• _Assignment_: Could the data underneath be repeated exactly, in full?

• _Exercise data_:

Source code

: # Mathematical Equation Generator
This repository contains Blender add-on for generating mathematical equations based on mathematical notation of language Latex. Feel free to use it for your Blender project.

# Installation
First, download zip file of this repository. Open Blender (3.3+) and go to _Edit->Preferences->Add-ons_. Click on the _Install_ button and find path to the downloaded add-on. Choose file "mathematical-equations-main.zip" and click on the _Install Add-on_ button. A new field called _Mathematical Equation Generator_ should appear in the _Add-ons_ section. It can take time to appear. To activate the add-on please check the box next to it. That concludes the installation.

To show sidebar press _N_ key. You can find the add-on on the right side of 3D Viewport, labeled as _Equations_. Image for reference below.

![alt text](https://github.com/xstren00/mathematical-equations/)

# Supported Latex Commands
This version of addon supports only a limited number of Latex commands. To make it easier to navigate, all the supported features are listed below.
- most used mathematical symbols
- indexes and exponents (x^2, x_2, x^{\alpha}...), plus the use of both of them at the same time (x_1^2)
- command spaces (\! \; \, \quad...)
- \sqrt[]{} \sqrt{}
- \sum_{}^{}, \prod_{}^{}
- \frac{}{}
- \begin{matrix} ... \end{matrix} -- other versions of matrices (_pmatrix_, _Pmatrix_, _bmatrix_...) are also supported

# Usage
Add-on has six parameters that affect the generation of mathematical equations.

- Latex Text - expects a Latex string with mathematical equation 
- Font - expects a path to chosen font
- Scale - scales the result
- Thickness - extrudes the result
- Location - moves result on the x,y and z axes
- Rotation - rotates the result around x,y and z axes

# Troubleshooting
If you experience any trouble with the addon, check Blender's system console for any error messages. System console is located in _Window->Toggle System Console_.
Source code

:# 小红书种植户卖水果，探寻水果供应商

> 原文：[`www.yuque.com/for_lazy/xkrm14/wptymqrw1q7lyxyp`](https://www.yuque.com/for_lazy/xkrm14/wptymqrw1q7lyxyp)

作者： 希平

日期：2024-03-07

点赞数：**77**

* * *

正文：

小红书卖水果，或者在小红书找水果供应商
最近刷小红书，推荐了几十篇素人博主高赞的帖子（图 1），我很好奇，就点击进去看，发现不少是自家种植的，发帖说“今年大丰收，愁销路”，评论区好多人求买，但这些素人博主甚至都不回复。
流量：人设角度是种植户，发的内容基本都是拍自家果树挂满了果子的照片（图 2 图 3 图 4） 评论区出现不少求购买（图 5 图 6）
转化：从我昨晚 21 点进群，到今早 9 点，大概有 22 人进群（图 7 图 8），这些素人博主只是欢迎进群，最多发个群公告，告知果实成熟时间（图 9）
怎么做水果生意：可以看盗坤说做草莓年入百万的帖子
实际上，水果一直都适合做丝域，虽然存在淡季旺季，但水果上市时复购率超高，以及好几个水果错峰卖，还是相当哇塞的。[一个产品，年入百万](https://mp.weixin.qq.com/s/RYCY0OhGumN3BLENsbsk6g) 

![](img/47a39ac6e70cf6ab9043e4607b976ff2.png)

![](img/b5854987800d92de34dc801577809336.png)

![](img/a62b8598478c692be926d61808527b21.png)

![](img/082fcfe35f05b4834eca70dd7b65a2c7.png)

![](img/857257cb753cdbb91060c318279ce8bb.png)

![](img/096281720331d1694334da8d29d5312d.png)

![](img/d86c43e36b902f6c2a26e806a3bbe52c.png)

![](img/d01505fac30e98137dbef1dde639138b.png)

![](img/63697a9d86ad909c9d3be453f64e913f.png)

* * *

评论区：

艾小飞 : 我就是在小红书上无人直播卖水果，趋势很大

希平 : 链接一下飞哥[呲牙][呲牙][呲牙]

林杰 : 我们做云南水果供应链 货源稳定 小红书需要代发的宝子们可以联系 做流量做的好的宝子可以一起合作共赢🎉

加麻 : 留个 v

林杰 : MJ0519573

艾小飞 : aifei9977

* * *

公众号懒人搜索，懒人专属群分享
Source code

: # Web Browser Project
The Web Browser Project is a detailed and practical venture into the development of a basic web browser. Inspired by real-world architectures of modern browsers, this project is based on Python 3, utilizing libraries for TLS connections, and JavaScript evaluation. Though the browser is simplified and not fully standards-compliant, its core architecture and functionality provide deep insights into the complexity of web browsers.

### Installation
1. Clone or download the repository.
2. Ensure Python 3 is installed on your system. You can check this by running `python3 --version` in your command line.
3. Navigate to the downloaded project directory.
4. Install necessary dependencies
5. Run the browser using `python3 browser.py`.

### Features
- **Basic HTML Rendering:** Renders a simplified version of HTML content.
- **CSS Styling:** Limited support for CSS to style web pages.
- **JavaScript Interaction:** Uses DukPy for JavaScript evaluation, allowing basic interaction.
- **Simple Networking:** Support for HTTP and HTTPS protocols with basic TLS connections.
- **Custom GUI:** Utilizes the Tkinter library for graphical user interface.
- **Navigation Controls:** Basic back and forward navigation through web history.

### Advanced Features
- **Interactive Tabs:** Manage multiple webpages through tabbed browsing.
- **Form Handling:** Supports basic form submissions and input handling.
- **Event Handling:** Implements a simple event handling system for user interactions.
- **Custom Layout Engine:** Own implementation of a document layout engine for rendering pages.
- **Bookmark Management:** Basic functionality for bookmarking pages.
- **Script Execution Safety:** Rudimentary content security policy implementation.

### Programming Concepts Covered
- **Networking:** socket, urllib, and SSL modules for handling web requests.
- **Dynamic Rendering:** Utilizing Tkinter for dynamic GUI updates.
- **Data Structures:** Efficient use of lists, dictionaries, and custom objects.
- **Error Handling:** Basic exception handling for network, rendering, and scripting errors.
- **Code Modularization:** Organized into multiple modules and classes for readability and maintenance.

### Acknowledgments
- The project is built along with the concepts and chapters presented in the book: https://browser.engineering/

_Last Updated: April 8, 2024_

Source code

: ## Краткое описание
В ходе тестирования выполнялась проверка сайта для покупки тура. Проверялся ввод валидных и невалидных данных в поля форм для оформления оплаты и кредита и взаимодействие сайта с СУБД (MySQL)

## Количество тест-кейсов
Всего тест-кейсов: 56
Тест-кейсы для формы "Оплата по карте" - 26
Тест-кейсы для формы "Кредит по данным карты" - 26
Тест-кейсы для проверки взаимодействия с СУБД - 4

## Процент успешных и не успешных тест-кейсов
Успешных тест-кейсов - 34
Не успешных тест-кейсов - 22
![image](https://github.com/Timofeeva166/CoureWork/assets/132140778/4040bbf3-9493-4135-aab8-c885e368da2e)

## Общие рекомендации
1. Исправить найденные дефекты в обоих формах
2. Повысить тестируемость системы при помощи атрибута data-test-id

• _Response to the exercise_:
Source code

: # Mathematical Equation Generator
This repository contains Blender add-on for generating mathematical equations based on mathematical notation of language Latex. Feel free to use it for your Blender project.

# Installation
First, download zip file of this repository. Open Blender (3.3+) and go to _Edit->Preferences->Add-ons_. Click on the _Install_ button and find path to the downloaded add-on. Choose file "mathematical-equations-main.zip" and click on the _Install Add-on_ button. A new field called _Mathematical Equation Generator_ should appear in the _Add-ons_ section. It can take time to appear. To activate the add-on please check the box next to it. That concludes the installation.

To show sidebar press _N_ key. You can find the add-on on the right side of 3D Viewport, labeled as _Equations_. Image for reference below.

![alt text](https://github.com/xstren00/mathematical-equations/)

# Supported Latex Commands
This version of addon supports only a limited number of Latex commands. To make it easier to navigate, all the supported features are listed below.
- most used mathematical symbols
- indexes and exponents (x^2, x_2, x^{\alpha}...), plus the use of both of them at the same time (x_1^2)
- command spaces (\! \; \, \quad...)
- \sqrt[]{} \sqrt{}
- \sum_{}^{}, \prod_{}^{}
- \frac{}{}
- \begin{matrix} ... \end{matrix} -- other versions of matrices (_pmatrix_, _Pmatrix_, _bmatrix_...) are also supported

# Usage
Add-on has six parameters that affect the generation of mathematical equations.

- Latex Text - expects a Latex string with mathematical equation 
- Font - expects a path to chosen font
- Scale - scales the result
- Thickness - extrudes the result
- Location - moves result on the x,y and z axes
- Rotation - rotates the result around x,y and z axes

# Troubleshooting
If you experience any trouble with the addon, check Blender's system console for any error messages. System console is located in _Window->Toggle System Console_.
Source code

:# 小红书种植户卖水果，探寻水果供应商

> 原文：[`www.yuque.com/for_lazy/xkrm14/wptymqrw1q7lyxyp`](https://www.yuque.com/for_lazy/xkrm14/wptymqrw1q7lyxyp)

作者： 希平

日期：2024-03-07

点赞数：**77**

* * *

正文：

小红书卖水果，或者在小红书找水果供应商
最近刷小红书，推荐了几十篇素人博主高赞的帖子（图 1），我很好奇，就点击进去看，发现不少是自家种植的，发帖说“今年大丰收，愁销路”，评论区好多人求买，但这些素人博主甚至都不回复。
流量：人设角度是种植户，发的内容基本都是拍自家果树挂满了果子的照片（图 2 图 3 图 4） 评论区出现不少求购买（图 5 图 6）
转化：从我昨晚 21 点进群，到今早 9 点，大概有 22 人进群（图 7 图 8），这些素人博主只是欢迎进群，最多发个群公告，告知果实成熟时间（图 9）
怎么做水果生意：可以看盗坤说做草莓年入百万的帖子
实际上，水果一直都适合做丝域，虽然存在淡季旺季，但水果上市时复购率超高，以及好几个水果错峰卖，还是相当哇塞的。[一个产品，年入百万](https://mp.weixin.qq.com/s/RYCY0OhGumN3BLENsbsk6g) 

![](img/47a39ac6e70cf6ab9043e4607b976ff2.png)

![](img/b5854987800d92de34dc801577809336.png)

![](img/a62b8598478c692be926d61808527b21.png)

![](img/082fcfe35f05b4834eca70dd7b65a2c7.png)

![](img/857257cb753cdbb91060c318279ce8bb.png)

![](img/096281720331d1694334da8d29d5312d.png)

![](img/d86c43e36b902f6c2a26e806a3bbe52c.png)

![](img/d01505fac30e98137dbef1dde639138b.png)

![](img/63697a9d86ad909c9d3be453f64e913f.png)

* * *

评论区：

艾小飞 : 我就是在小红书上无人直播卖水果，趋势很大

希平 : 链接一下飞哥[呲牙][呲牙][呲牙]

林杰 : 我们做云南水果供应链 货源稳定 小红书需要代发的宝子们可以联系 做流量做的好的宝子可以一起合作共赢🎉

加麻 : 留个 v

林杰 : MJ0519573

艾小飞 : aifei9977

* * *

公众号懒人搜索，懒人专属群分享
Source code

: # Web Browser Project
The Web Browser Project is a detailed and practical venture into the development of a basic web browser. Inspired by real-world architectures of modern browsers, this project is based on Python 3, utilizing libraries for TLS connections, and JavaScript evaluation. Though the browser is simplified and not fully standards-compliant, its core architecture and functionality provide deep insights into the complexity of web browsers.

### Installation
1. Clone or download the repository.
2. Ensure Python 3 is installed on your system. You can check this by running `python3 --version` in your command line.
3. Navigate to the downloaded project directory.
4. Install necessary dependencies
5. Run the browser using `python3 browser.py`.

### Features
- **Basic HTML Rendering:** Renders a simplified version of HTML content.
- **CSS Styling:** Limited support for CSS to style web pages.
- **JavaScript Interaction:** Uses DukPy for JavaScript evaluation, allowing basic interaction.
- **Simple Networking:** Support for HTTP and HTTPS protocols with basic TLS connections.
- **Custom GUI:** Utilizes the Tkinter library for graphical user interface.
- **Navigation Controls:** Basic back and forward navigation through web history.

### Advanced Features
- **Interactive Tabs:** Manage multiple webpages through tabbed browsing.
- **Form Handling:** Supports basic form submissions and input handling.
- **Event Handling:** Implements a simple event handling system for user interactions.
- **Custom Layout Engine:** Own implementation of a document layout engine for rendering pages.
- **Bookmark Management:** Basic functionality for bookmarking pages.
- **Script Execution Safety:** Rudimentary content security policy implementation.

### Programming Concepts Covered
- **Networking:** socket, urllib, and SSL modules for handling web requests.
- **Dynamic Rendering:** Utilizing Tkinter for dynamic GUI updates.
- **Data Structures:** Efficient use of lists, dictionaries, and custom objects.
- **Error Handling:** Basic exception handling for network, rendering, and scripting errors.
- **Code Modularization:** Organized into multiple modules and classes for readability and maintenance.

### Acknowledgments
- The project is built along with the concepts and chapters presented in the book: https://browser.engineering/

_Last Updated: April 8, 2024_

Source code

: ## Краткое описание
В ходе тестирования выполнялась проверка сайта для покупки тура. Проверялся ввод валидных и невалидных данных в поля форм для оформления оплаты и кредита и взаимодействие сайта с СУБД (MySQL)

## Количество тест-кейсов
Всего тест-кейсов: 56
Тест-кейсы для формы "Оплата по карте" - 26
Тест-кейсы для формы "Кредит по данным карты" - 26
Тест-кейсы для проверки взаимодействия с СУБД - 4

## Процент успешных и не успешных тест-кейсов
Успешных тест-кейсов - 34
Не успешных тест-кейсов - 22
![image](https://github.com/Timofeeva166/CoureWork/assets/132140778/4040bbf3-9493-4135-aab8-c885e368da2e)

## Общие рекомендации
1. Исправить найденные дефекты в обоих формах
2. Повысить тестируемость системы при помощи атрибута data-test-id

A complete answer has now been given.